• **Task details**
The answer must consist of every line from the data that holds the string "related".

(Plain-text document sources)
+++

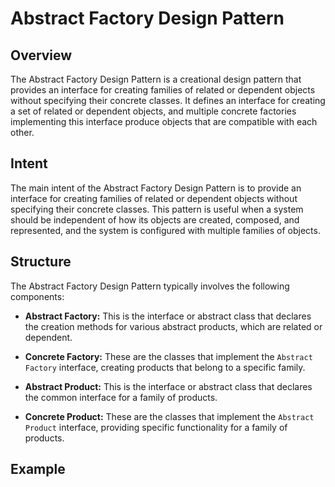 # Abstract Factory Design Pattern

## Overview

The Abstract Factory Design Pattern is a creational design pattern that provides an interface for creating families of related or dependent objects without specifying their concrete classes. It defines an interface for creating a set of related or dependent objects, and multiple concrete factories implementing this interface produce objects that are compatible with each other.

## Intent

The main intent of the Abstract Factory Design Pattern is to provide an interface for creating families of related or dependent objects without specifying their concrete classes. This pattern is useful when a system should be independent of how its objects are created, composed, and represented, and the system is configured with multiple families of objects.

## Structure

The Abstract Factory Design Pattern typically involves the following components:

- **Abstract Factory:** This is the interface or abstract class that declares the creation methods for various abstract products, which are related or dependent.

- **Concrete Factory:** These are the classes that implement the `Abstract Factory` interface, creating products that belong to a specific family.

- **Abstract Product:** This is the interface or abstract class that declares the common interface for a family of products.

- **Concrete Product:** These are the classes that implement the `Abstract Product` interface, providing specific functionality for a family of products.

## Example
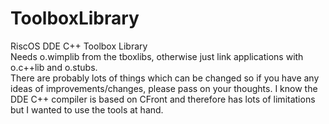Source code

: # ToolboxLibrary
 RiscOS DDE C++ Toolbox Library<br>
 Needs o.wimplib from the tboxlibs, otherwise just link applications with o.c++lib and o.stubs.<br>
There are probably lots of things which can be changed so if you have any ideas of improvements/changes, please pass on your thoughts.
I know the DDE C++ compiler is based on CFront and therefore has lots of limitations but I wanted to use the tools at hand.
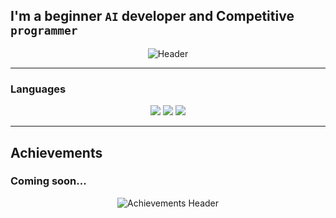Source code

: 

## I'm a beginner **``AI``** developer and Competitive **``programmer``**
<p align="center">
  <img src="https://i.gifer.com/embedded/download/58TC.gif" alt="Header">
</p>

---

### Languages  
<p align="center">
  <img src="https://img.shields.io/badge/-C++-090909?style=for-the-badge&logo=C%2b%2b&logoColor=6296CC">
  <img src="https://img.shields.io/badge/-Java-090909?style=for-the-badge&logo=java&logoColor=white">
  <img src="https://img.shields.io/badge/-Rust-090909?style=for-the-badge&logo=rust&logoColor=white">
</p>

---

## Achievements  
### **Coming soon...**  

<p align="center">
  <img src="https://i.gifer.com/U55Q.gif" alt="Achievements Header">
</p>
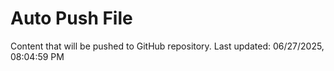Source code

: # Auto Push File

Content that will be pushed to GitHub repository.
Last updated: 06/27/2025, 08:04:59 PM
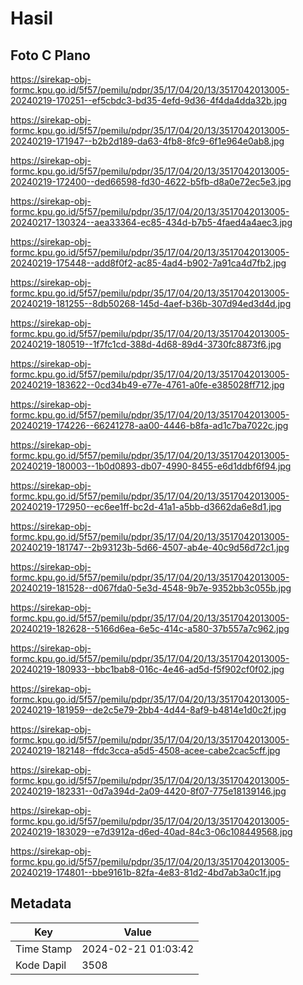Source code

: # Hasil

## Foto C Plano

https://sirekap-obj-formc.kpu.go.id/5f57/pemilu/pdpr/35/17/04/20/13/3517042013005-20240219-170251--ef5cbdc3-bd35-4efd-9d36-4f4da4dda32b.jpg

https://sirekap-obj-formc.kpu.go.id/5f57/pemilu/pdpr/35/17/04/20/13/3517042013005-20240219-171947--b2b2d189-da63-4fb8-8fc9-6f1e964e0ab8.jpg

https://sirekap-obj-formc.kpu.go.id/5f57/pemilu/pdpr/35/17/04/20/13/3517042013005-20240219-172400--ded66598-fd30-4622-b5fb-d8a0e72ec5e3.jpg

https://sirekap-obj-formc.kpu.go.id/5f57/pemilu/pdpr/35/17/04/20/13/3517042013005-20240217-130324--aea33364-ec85-434d-b7b5-4faed4a4aec3.jpg

https://sirekap-obj-formc.kpu.go.id/5f57/pemilu/pdpr/35/17/04/20/13/3517042013005-20240219-175448--add8f0f2-ac85-4ad4-b902-7a91ca4d7fb2.jpg

https://sirekap-obj-formc.kpu.go.id/5f57/pemilu/pdpr/35/17/04/20/13/3517042013005-20240219-181255--8db50268-145d-4aef-b36b-307d94ed3d4d.jpg

https://sirekap-obj-formc.kpu.go.id/5f57/pemilu/pdpr/35/17/04/20/13/3517042013005-20240219-180519--1f7fc1cd-388d-4d68-89d4-3730fc8873f6.jpg

https://sirekap-obj-formc.kpu.go.id/5f57/pemilu/pdpr/35/17/04/20/13/3517042013005-20240219-183622--0cd34b49-e77e-4761-a0fe-e385028ff712.jpg

https://sirekap-obj-formc.kpu.go.id/5f57/pemilu/pdpr/35/17/04/20/13/3517042013005-20240219-174226--66241278-aa00-4446-b8fa-ad1c7ba7022c.jpg

https://sirekap-obj-formc.kpu.go.id/5f57/pemilu/pdpr/35/17/04/20/13/3517042013005-20240219-180003--1b0d0893-db07-4990-8455-e6d1ddbf6f94.jpg

https://sirekap-obj-formc.kpu.go.id/5f57/pemilu/pdpr/35/17/04/20/13/3517042013005-20240219-172950--ec6ee1ff-bc2d-41a1-a5bb-d3662da6e8d1.jpg

https://sirekap-obj-formc.kpu.go.id/5f57/pemilu/pdpr/35/17/04/20/13/3517042013005-20240219-181747--2b93123b-5d66-4507-ab4e-40c9d56d72c1.jpg

https://sirekap-obj-formc.kpu.go.id/5f57/pemilu/pdpr/35/17/04/20/13/3517042013005-20240219-181528--d067fda0-5e3d-4548-9b7e-9352bb3c055b.jpg

https://sirekap-obj-formc.kpu.go.id/5f57/pemilu/pdpr/35/17/04/20/13/3517042013005-20240219-182628--5166d6ea-6e5c-414c-a580-37b557a7c962.jpg

https://sirekap-obj-formc.kpu.go.id/5f57/pemilu/pdpr/35/17/04/20/13/3517042013005-20240219-180933--bbc1bab8-016c-4e46-ad5d-f5f902cf0f02.jpg

https://sirekap-obj-formc.kpu.go.id/5f57/pemilu/pdpr/35/17/04/20/13/3517042013005-20240219-181959--de2c5e79-2bb4-4d44-8af9-b4814e1d0c2f.jpg

https://sirekap-obj-formc.kpu.go.id/5f57/pemilu/pdpr/35/17/04/20/13/3517042013005-20240219-182148--ffdc3cca-a5d5-4508-acee-cabe2cac5cff.jpg

https://sirekap-obj-formc.kpu.go.id/5f57/pemilu/pdpr/35/17/04/20/13/3517042013005-20240219-182331--0d7a394d-2a09-4420-8f07-775e18139146.jpg

https://sirekap-obj-formc.kpu.go.id/5f57/pemilu/pdpr/35/17/04/20/13/3517042013005-20240219-183029--e7d3912a-d6ed-40ad-84c3-06c108449568.jpg

https://sirekap-obj-formc.kpu.go.id/5f57/pemilu/pdpr/35/17/04/20/13/3517042013005-20240219-174801--bbe9161b-82fa-4e83-81d2-4bd7ab3a0c1f.jpg


## Metadata

| Key        | Value               |
| ---------- | ------------------- |
| Time Stamp | 2024-02-21 01:03:42 |
| Kode Dapil | 3508                |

+++

• **Problem solution**
The Abstract Factory Design Pattern is a creational design pattern that provides an interface for creating families of related or dependent objects without specifying their concrete classes. It defines an interface for creating a set of related or dependent objects, and multiple concrete factories implementing this interface produce objects that are compatible with each other.
The main intent of the Abstract Factory Design Pattern is to provide an interface for creating families of related or dependent objects without specifying their concrete classes. This pattern is useful when a system should be independent of how its objects are created, composed, and represented, and the system is configured with multiple families of objects.
- **Abstract Factory:** This is the interface or abstract class that declares the creation methods for various abstract products, which are related or dependent.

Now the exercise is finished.